▶ TASK ITEM
Nothing but the lines from the start of the records below through the line that has "This is handled" should appear, each exactly as given.
>>>>
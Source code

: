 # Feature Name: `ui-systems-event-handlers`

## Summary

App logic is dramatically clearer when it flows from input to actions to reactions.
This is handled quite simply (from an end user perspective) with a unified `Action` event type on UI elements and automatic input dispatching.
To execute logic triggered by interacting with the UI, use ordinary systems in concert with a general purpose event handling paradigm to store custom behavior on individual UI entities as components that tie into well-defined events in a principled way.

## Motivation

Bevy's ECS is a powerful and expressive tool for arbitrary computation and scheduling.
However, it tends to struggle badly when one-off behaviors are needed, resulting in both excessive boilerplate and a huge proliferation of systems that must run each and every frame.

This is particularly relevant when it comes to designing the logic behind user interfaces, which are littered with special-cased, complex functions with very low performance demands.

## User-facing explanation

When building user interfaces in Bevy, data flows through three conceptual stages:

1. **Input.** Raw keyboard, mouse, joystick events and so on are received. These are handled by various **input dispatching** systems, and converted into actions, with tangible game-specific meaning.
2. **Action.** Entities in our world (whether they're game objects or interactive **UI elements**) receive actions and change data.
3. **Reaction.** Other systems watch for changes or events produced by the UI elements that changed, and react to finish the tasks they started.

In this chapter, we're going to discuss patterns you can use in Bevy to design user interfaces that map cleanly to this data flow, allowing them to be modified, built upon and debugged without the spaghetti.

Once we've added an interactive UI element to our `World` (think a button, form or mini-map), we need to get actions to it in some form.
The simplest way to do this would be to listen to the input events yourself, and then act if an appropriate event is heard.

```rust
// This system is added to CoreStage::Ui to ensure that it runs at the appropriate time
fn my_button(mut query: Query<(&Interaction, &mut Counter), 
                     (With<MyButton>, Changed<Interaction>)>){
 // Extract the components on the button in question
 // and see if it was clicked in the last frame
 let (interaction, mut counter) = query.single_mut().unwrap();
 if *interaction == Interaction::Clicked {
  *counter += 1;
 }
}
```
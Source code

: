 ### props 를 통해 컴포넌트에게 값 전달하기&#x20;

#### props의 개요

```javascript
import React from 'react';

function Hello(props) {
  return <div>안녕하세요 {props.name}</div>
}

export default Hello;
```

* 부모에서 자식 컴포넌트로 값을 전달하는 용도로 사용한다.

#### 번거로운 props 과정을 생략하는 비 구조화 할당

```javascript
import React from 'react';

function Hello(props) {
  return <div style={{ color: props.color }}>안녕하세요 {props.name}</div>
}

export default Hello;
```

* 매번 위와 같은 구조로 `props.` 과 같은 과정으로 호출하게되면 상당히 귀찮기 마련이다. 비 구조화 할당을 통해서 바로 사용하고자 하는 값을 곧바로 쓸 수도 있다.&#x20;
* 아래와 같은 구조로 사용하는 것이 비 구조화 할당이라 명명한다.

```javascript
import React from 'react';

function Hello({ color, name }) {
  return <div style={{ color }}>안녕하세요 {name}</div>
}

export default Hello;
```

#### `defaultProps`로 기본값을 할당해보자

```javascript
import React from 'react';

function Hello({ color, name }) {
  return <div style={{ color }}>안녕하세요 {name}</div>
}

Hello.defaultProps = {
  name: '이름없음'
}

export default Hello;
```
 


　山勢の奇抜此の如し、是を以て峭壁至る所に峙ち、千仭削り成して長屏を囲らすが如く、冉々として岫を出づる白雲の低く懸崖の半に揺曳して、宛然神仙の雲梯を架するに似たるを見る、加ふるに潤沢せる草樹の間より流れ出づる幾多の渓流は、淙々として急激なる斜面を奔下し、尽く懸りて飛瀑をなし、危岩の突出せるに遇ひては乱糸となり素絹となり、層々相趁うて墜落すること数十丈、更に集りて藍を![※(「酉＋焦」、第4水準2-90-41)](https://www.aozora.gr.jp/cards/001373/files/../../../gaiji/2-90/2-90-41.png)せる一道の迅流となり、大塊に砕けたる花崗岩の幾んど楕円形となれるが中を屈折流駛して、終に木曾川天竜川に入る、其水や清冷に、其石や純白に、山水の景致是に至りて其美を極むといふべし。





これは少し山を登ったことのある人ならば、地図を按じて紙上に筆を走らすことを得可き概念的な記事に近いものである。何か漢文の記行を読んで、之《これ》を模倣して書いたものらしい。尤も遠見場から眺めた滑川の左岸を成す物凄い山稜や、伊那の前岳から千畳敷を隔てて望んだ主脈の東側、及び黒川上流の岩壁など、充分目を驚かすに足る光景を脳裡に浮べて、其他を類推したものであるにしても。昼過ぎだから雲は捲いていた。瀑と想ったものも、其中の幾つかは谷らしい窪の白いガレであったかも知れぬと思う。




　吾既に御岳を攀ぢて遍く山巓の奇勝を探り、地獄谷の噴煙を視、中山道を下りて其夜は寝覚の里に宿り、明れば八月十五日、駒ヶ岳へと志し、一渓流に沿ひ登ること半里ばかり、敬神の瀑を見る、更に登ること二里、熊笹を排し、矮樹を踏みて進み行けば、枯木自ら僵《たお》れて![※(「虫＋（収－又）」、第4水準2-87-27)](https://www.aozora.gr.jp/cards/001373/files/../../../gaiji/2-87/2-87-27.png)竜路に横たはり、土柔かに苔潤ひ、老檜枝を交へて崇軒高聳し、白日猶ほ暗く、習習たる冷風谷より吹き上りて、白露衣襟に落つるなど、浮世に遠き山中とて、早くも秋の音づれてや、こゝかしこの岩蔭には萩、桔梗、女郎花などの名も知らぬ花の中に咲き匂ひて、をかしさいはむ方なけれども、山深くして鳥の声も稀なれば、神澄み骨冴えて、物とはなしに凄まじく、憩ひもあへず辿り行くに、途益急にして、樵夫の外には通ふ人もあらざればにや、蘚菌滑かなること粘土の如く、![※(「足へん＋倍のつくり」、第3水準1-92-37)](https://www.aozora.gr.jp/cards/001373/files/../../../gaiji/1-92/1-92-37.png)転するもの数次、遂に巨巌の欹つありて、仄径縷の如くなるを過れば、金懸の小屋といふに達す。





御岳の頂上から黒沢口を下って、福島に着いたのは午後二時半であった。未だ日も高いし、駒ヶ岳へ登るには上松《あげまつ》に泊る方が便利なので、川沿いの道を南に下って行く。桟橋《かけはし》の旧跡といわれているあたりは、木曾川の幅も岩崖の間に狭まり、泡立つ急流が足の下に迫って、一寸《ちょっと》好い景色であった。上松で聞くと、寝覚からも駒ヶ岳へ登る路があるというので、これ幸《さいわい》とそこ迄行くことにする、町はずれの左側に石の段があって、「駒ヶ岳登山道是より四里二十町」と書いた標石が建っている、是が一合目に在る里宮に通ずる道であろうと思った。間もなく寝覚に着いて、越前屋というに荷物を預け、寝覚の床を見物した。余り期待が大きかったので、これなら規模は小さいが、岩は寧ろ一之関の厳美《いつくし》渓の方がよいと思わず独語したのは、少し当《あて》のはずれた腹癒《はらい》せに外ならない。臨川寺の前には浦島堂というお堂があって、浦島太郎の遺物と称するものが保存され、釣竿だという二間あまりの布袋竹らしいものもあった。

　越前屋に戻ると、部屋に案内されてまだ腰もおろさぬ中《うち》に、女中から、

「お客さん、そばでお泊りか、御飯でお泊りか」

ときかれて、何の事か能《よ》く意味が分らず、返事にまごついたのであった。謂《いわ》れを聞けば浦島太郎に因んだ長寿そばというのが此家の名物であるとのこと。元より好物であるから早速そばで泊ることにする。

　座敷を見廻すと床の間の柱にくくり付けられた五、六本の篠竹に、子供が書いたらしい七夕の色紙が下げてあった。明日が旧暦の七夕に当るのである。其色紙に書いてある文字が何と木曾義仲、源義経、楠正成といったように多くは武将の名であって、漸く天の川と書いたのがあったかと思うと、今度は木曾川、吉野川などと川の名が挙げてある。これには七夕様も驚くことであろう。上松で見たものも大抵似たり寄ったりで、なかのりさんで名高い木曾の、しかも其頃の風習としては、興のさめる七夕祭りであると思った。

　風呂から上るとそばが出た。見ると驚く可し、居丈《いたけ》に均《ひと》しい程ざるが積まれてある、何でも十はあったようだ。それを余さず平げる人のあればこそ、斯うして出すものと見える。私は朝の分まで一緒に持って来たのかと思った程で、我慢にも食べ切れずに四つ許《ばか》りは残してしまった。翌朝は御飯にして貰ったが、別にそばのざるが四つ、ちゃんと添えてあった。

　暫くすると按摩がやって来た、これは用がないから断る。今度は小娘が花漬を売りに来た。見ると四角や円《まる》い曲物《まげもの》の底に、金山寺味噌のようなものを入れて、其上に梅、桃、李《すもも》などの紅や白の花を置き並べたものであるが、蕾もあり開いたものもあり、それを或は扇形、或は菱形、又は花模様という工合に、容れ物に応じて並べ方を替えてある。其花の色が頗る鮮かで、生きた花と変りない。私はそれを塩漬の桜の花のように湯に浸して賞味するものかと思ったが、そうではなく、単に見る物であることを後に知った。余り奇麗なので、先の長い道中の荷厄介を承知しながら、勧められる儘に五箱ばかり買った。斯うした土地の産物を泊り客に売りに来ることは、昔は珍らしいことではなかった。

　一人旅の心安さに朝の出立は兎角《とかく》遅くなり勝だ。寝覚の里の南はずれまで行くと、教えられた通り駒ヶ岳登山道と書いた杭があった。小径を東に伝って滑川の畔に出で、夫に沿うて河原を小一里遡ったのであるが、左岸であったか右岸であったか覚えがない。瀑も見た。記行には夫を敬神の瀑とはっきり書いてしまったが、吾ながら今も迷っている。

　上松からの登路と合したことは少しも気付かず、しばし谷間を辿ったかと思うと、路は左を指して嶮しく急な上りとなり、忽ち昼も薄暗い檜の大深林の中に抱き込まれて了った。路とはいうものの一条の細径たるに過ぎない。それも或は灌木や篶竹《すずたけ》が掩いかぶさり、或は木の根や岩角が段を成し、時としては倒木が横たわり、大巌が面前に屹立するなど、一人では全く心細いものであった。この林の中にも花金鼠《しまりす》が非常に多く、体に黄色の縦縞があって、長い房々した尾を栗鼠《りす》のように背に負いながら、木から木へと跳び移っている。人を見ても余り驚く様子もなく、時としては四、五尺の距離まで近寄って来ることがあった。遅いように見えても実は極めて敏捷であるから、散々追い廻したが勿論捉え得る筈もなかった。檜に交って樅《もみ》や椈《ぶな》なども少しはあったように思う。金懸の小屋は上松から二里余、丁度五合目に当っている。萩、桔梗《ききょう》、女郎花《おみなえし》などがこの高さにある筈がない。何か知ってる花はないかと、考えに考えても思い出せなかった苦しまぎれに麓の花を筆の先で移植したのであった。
<<<<
▶ OUTPUT BELOW
Source code

: # Feature Name: `ui-systems-event-handlers`

## Summary

App logic is dramatically clearer when it flows from input to actions to reactions.
This is handled quite simply (from an end user perspective) with a unified `Action` event type on UI elements and automatic input dispatching.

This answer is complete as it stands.